Tahirou Sani dans le championnat minimes en 1999-2000. Photo Hervé Bellenger pour Basket Hebdo.

Après cette arrivée en fanfare dans le paysage du basket français, les années passent et la hype Sani continue. En 2001, il participe de nouveau au tournoi de Douai où il tient la dragée haute à de futurs joueurs NBA comme Carmelo Anthony ou Luol Deng. Pour remporter le concours de dunks, il saute au-dessus de 7 personnes. La rumeur est persistante chez les spécialistes de la draft. On place toujours Sani parmi les meilleurs joueurs mondiaux de sa génération.
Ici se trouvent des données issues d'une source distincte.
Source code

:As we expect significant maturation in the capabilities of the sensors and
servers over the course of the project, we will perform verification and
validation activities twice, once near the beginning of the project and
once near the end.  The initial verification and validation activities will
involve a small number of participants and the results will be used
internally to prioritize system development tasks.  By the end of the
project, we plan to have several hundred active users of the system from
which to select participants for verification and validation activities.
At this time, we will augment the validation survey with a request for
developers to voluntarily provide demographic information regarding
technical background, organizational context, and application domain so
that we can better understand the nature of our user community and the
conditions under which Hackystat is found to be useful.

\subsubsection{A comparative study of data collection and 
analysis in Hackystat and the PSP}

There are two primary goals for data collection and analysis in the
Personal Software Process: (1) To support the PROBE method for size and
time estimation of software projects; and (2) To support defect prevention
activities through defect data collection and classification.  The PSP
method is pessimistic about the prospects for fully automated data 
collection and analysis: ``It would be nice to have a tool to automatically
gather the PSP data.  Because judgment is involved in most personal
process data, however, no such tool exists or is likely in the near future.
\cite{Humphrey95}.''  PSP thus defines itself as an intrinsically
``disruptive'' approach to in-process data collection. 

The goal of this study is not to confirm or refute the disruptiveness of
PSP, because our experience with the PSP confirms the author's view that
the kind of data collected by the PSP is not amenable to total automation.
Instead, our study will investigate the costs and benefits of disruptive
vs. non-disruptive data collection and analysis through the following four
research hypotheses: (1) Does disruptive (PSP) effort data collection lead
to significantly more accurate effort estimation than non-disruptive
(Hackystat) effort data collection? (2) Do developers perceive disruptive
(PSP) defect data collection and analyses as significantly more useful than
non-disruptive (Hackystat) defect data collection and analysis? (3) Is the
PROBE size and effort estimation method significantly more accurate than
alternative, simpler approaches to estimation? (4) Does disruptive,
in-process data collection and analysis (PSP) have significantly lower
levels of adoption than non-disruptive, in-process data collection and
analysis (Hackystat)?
Dans les fameux « mock drafts », qui se targuent de prédire avec quelques années d'avance le classement des jeunes joueurs lors de leur supposée entrée en NBA, on le voit généralement dans les dix premiers.

A cette époque, Sani rejoint le BCM Gravelines, le principal club de basket de la région, avec une équipe première qui tient son rang en Pro A et un bon centre de formation. Avec les cadets, il remporte d'ailleurs le titre de champion de France en 2002 et 2003, et est élu meilleur joueur du rookie game 2002. Lors de la Coupe d'Afrique des Nations Juniors 2002, il est le cinquième meilleur marqueur du tournoi et le deuxième rebondeur. Pas un hasard, le gamin a vraiment du talent. Sur des forums de basket en 2003, on continue de se demander si Sani ne serait même pas meilleur que LeBron, ce monstre du basket lycéen US qui vient de se déclarer éligible pour la draft cette année-là. Un rapport fait l'éloge de ses « qualités athlétiques exceptionnelles et de son incroyable détente. Il sait bien manier la balle et excelle dans le dribble. Il doit encore développer un jumpshot fiable s'il veut jouer au poste 3, mais il passe beaucoup de temps à travailler dessus et s'est beaucoup amélioré. » Ses 18 ans arrivent, et on va enfin pouvoir observer la pépite à la loupe du haut niveau.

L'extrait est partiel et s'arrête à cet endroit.